═══ Material provided ═══

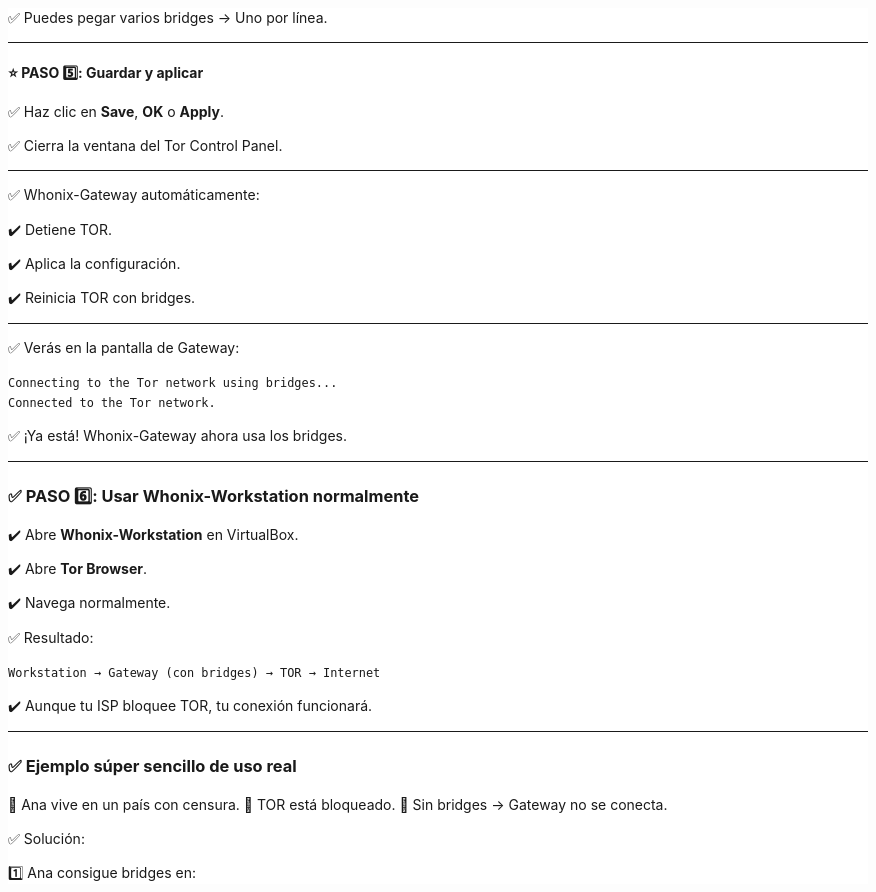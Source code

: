 ✅ Puedes pegar varios bridges → Uno por línea.

---

#### ⭐ PASO 5️⃣: Guardar y aplicar

✅ Haz clic en **Save**, **OK** o **Apply**.

✅ Cierra la ventana del Tor Control Panel.

---

✅ Whonix-Gateway automáticamente:

✔️ Detiene TOR.

✔️ Aplica la configuración.

✔️ Reinicia TOR con bridges.

---

✅ Verás en la pantalla de Gateway:

```
Connecting to the Tor network using bridges...
Connected to the Tor network.
```

✅ ¡Ya está! Whonix-Gateway ahora usa los bridges.

---

### ✅ PASO 6️⃣: Usar Whonix-Workstation normalmente

✔️ Abre **Whonix-Workstation** en VirtualBox.

✔️ Abre **Tor Browser**.

✔️ Navega normalmente.

✅ Resultado:

```
Workstation → Gateway (con bridges) → TOR → Internet
```

✔️ Aunque tu ISP bloquee TOR, tu conexión funcionará.

---

### ✅ Ejemplo súper sencillo de uso real

🔹 Ana vive en un país con censura.
🔹 TOR está bloqueado.
🔹 Sin bridges → Gateway no se conecta.

✅ Solución:

1️⃣ Ana consigue bridges en:
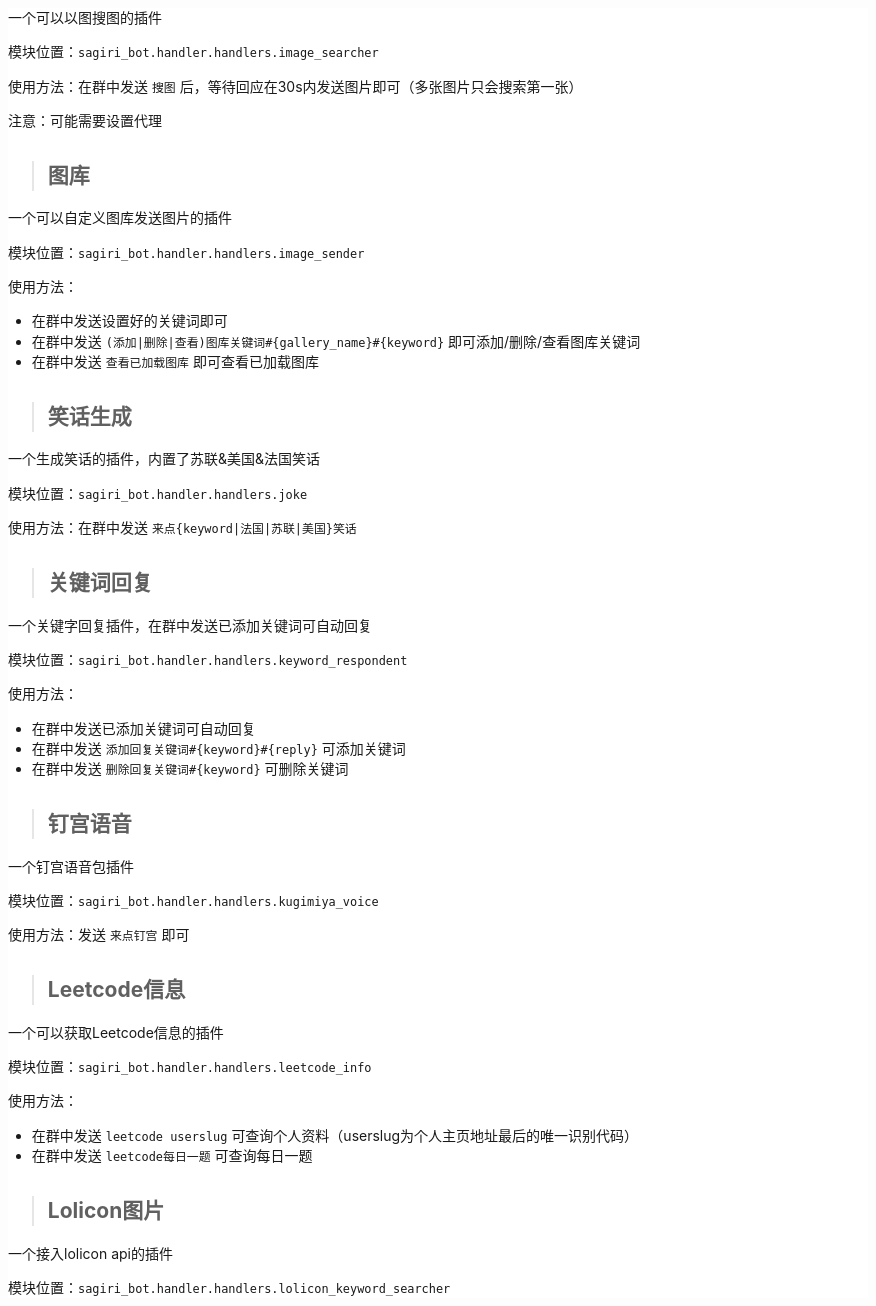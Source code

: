 一个可以以图搜图的插件

模块位置：`sagiri_bot.handler.handlers.image_searcher`

使用方法：在群中发送 `搜图` 后，等待回应在30s内发送图片即可（多张图片只会搜索第一张）

注意：可能需要设置代理

> ## 图库

一个可以自定义图库发送图片的插件

模块位置：`sagiri_bot.handler.handlers.image_sender`

使用方法：

- 在群中发送设置好的关键词即可
- 在群中发送 `(添加|删除|查看)图库关键词#{gallery_name}#{keyword}` 即可添加/删除/查看图库关键词
- 在群中发送 `查看已加载图库` 即可查看已加载图库

> ## 笑话生成

一个生成笑话的插件，内置了苏联&美国&法国笑话

模块位置：`sagiri_bot.handler.handlers.joke`

使用方法：在群中发送 `来点{keyword|法国|苏联|美国}笑话`

> ## 关键词回复

一个关键字回复插件，在群中发送已添加关键词可自动回复

模块位置：`sagiri_bot.handler.handlers.keyword_respondent`

使用方法：

- 在群中发送已添加关键词可自动回复
- 在群中发送 `添加回复关键词#{keyword}#{reply}` 可添加关键词
- 在群中发送 `删除回复关键词#{keyword}` 可删除关键词

> ## 钉宫语音

一个钉宫语音包插件

模块位置：`sagiri_bot.handler.handlers.kugimiya_voice`

使用方法：发送 `来点钉宫` 即可

> ## Leetcode信息

一个可以获取Leetcode信息的插件

模块位置：`sagiri_bot.handler.handlers.leetcode_info`

使用方法：

- 在群中发送 `leetcode userslug` 可查询个人资料（userslug为个人主页地址最后的唯一识别代码）
- 在群中发送 `leetcode每日一题` 可查询每日一题

> ## Lolicon图片

一个接入lolicon api的插件

模块位置：`sagiri_bot.handler.handlers.lolicon_keyword_searcher`
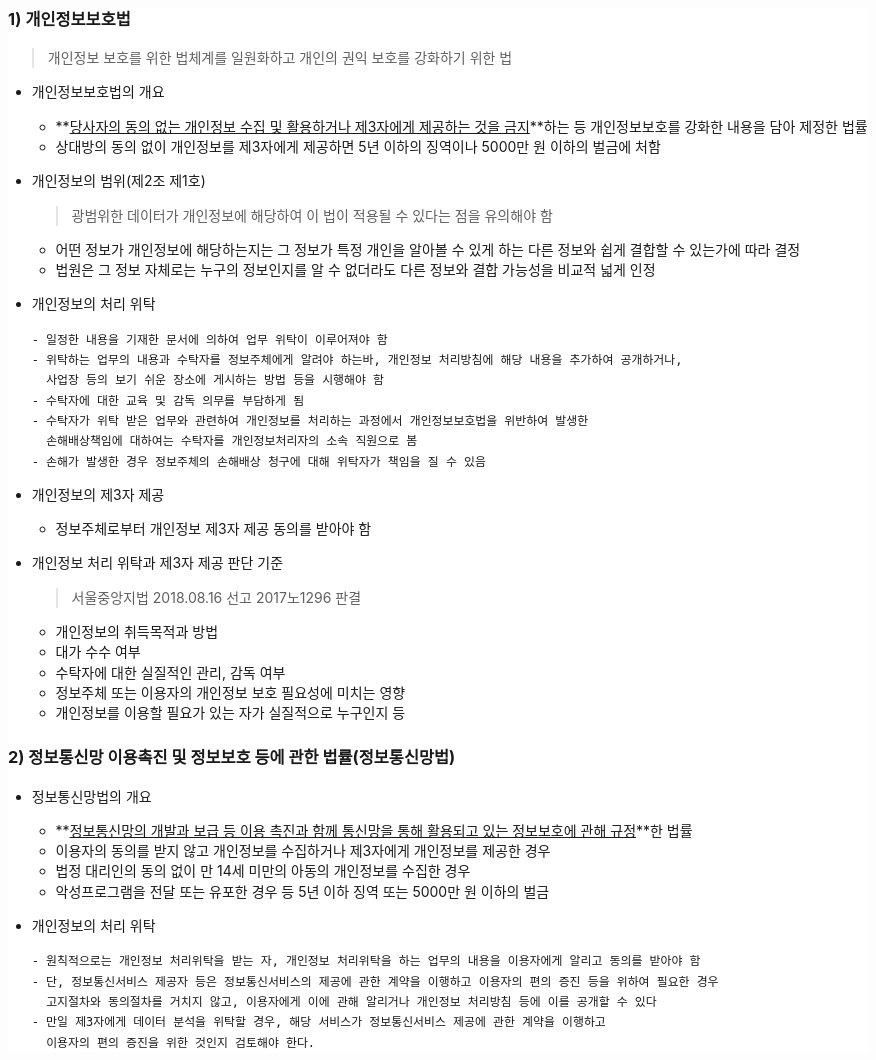 ### 1) 개인정보보호법

> 개인정보 보호를 위한 법체계를 일원화하고 개인의 권익 보호를 강화하기 위한 법

- 개인정보보호법의 개요

  - **<u>당사자의 동의 없는 개인정보 수집 및 활용하거나 제3자에게 제공하는 것을 금지</u>**하는 등 개인정보보호를 강화한 내용을 담아 제정한 법률
  - 상대방의 동의 없이 개인정보를 제3자에게 제공하면 5년 이하의 징역이나 5000만 원 이하의 벌금에 처함

- 개인정보의 범위(제2조 제1호)

  > 광범위한 데이터가 개인정보에 해당하여 이 법이 적용될 수 있다는 점을 유의해야 함

  - 어떤 정보가 개인정보에 해당하는지는 그 정보가 특정 개인을 알아볼 수 있게 하는 다른 정보와 쉽게 결합할 수 있는가에 따라 결정
  - 법원은 그 정보 자체로는 누구의 정보인지를 알 수 없더라도 다른 정보와 결합 가능성을 비교적 넓게 인정

- 개인정보의 처리 위탁

  ```
  - 일정한 내용을 기재한 문서에 의하여 업무 위탁이 이루어져야 함
  - 위탁하는 업무의 내용과 수탁자를 정보주체에게 알려야 하는바, 개인정보 처리방침에 해당 내용을 추가하여 공개하거나,
    사업장 등의 보기 쉬운 장소에 게시하는 방법 등을 시행해야 함
  - 수탁자에 대한 교육 및 감독 의무를 부담하게 됨
  - 수탁자가 위탁 받은 업무와 관련하여 개인정보를 처리하는 과정에서 개인정보보호법을 위반하여 발생한
    손해배상책임에 대하여는 수탁자를 개인정보처리자의 소속 직원으로 봄
  - 손해가 발생한 경우 정보주체의 손해배상 청구에 대해 위탁자가 책임을 질 수 있음
  ```

- 개인정보의 제3자 제공

  - 정보주체로부터 개인정보 제3자 제공 동의를 받아야 함

- 개인정보 처리 위탁과 제3자 제공 판단 기준

  > 서울중앙지법 2018.08.16 선고 2017노1296 판결

  - 개인정보의 취득목적과 방법
  - 대가 수수 여부
  - 수탁자에 대한 실질적인 관리, 감독 여부
  - 정보주체 또는 이용자의 개인정보 보호 필요성에 미치는 영향
  - 개인정보를 이용할 필요가 있는 자가 실질적으로 누구인지 등

### 2) 정보통신망 이용촉진 및 정보보호 등에 관한 법률(정보통신망법)

- 정보통신망법의 개요

  - **<u>정보통신망의 개발과 보급 등 이용 촉진과 함께 통신망을 통해 활용되고 있는 정보보호에 관해 규정</u>**한 법률
  - 이용자의 동의를 받지 않고 개인정보를 수집하거나 제3자에게 개인정보를 제공한 경우
  - 법정 대리인의 동의 없이 만 14세 미만의 아동의 개인정보를 수집한 경우
  - 악성프로그램을 전달 또는 유포한 경우 등 5년 이하 징역 또는 5000만 원 이하의 벌금

- 개인정보의 처리 위탁

  ```
  - 원칙적으로는 개인정보 처리위탁을 받는 자, 개인정보 처리위탁을 하는 업무의 내용을 이용자에게 알리고 동의를 받아야 함
  - 단, 정보통신서비스 제공자 등은 정보통신서비스의 제공에 관한 계약을 이행하고 이용자의 편의 증진 등을 위하여 필요한 경우
    고지절차와 동의절차를 거치지 않고, 이용자에게 이에 관해 알리거나 개인정보 처리방침 등에 이를 공개할 수 있다
  - 만일 제3자에게 데이터 분석을 위탁할 경우, 해당 서비스가 정보통신서비스 제공에 관한 계약을 이행하고
    이용자의 편의 증진을 위한 것인지 검토해야 한다.
  ```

═══

(Exercise instructions): Starting at the line containing "país con censura." and stopping at the line containing "- 개인정보의 취득목적과 방법", output every line above exactly, both ends included, with pictures omitted.

(Solution):
🔹 Ana vive en un país con censura.
🔹 TOR está bloqueado.
🔹 Sin bridges → Gateway no se conecta.

✅ Solución:

1️⃣ Ana consigue bridges en:
Source code

: 一个可以以图搜图的插件

模块位置：`sagiri_bot.handler.handlers.image_searcher`

使用方法：在群中发送 `搜图` 后，等待回应在30s内发送图片即可（多张图片只会搜索第一张）

注意：可能需要设置代理

> ## 图库

一个可以自定义图库发送图片的插件

模块位置：`sagiri_bot.handler.handlers.image_sender`

使用方法：

- 在群中发送设置好的关键词即可
- 在群中发送 `(添加|删除|查看)图库关键词#{gallery_name}#{keyword}` 即可添加/删除/查看图库关键词
- 在群中发送 `查看已加载图库` 即可查看已加载图库

> ## 笑话生成

一个生成笑话的插件，内置了苏联&美国&法国笑话

模块位置：`sagiri_bot.handler.handlers.joke`

使用方法：在群中发送 `来点{keyword|法国|苏联|美国}笑话`

> ## 关键词回复

一个关键字回复插件，在群中发送已添加关键词可自动回复

模块位置：`sagiri_bot.handler.handlers.keyword_respondent`

使用方法：

- 在群中发送已添加关键词可自动回复
- 在群中发送 `添加回复关键词#{keyword}#{reply}` 可添加关键词
- 在群中发送 `删除回复关键词#{keyword}` 可删除关键词

> ## 钉宫语音

一个钉宫语音包插件

模块位置：`sagiri_bot.handler.handlers.kugimiya_voice`

使用方法：发送 `来点钉宫` 即可

> ## Leetcode信息

一个可以获取Leetcode信息的插件

模块位置：`sagiri_bot.handler.handlers.leetcode_info`

使用方法：

- 在群中发送 `leetcode userslug` 可查询个人资料（userslug为个人主页地址最后的唯一识别代码）
- 在群中发送 `leetcode每日一题` 可查询每日一题

> ## Lolicon图片

一个接入lolicon api的插件

模块位置：`sagiri_bot.handler.handlers.lolicon_keyword_searcher`
 ### 1) 개인정보보호법

> 개인정보 보호를 위한 법체계를 일원화하고 개인의 권익 보호를 강화하기 위한 법

- 개인정보보호법의 개요

  - **<u>당사자의 동의 없는 개인정보 수집 및 활용하거나 제3자에게 제공하는 것을 금지</u>**하는 등 개인정보보호를 강화한 내용을 담아 제정한 법률
  - 상대방의 동의 없이 개인정보를 제3자에게 제공하면 5년 이하의 징역이나 5000만 원 이하의 벌금에 처함

- 개인정보의 범위(제2조 제1호)

  > 광범위한 데이터가 개인정보에 해당하여 이 법이 적용될 수 있다는 점을 유의해야 함

  - 어떤 정보가 개인정보에 해당하는지는 그 정보가 특정 개인을 알아볼 수 있게 하는 다른 정보와 쉽게 결합할 수 있는가에 따라 결정
  - 법원은 그 정보 자체로는 누구의 정보인지를 알 수 없더라도 다른 정보와 결합 가능성을 비교적 넓게 인정

- 개인정보의 처리 위탁

  ```
  - 일정한 내용을 기재한 문서에 의하여 업무 위탁이 이루어져야 함
  - 위탁하는 업무의 내용과 수탁자를 정보주체에게 알려야 하는바, 개인정보 처리방침에 해당 내용을 추가하여 공개하거나,
    사업장 등의 보기 쉬운 장소에 게시하는 방법 등을 시행해야 함
  - 수탁자에 대한 교육 및 감독 의무를 부담하게 됨
  - 수탁자가 위탁 받은 업무와 관련하여 개인정보를 처리하는 과정에서 개인정보보호법을 위반하여 발생한
    손해배상책임에 대하여는 수탁자를 개인정보처리자의 소속 직원으로 봄
  - 손해가 발생한 경우 정보주체의 손해배상 청구에 대해 위탁자가 책임을 질 수 있음
  ```

- 개인정보의 제3자 제공

  - 정보주체로부터 개인정보 제3자 제공 동의를 받아야 함

- 개인정보 처리 위탁과 제3자 제공 판단 기준

  > 서울중앙지법 2018.08.16 선고 2017노1296 판결

  - 개인정보의 취득목적과 방법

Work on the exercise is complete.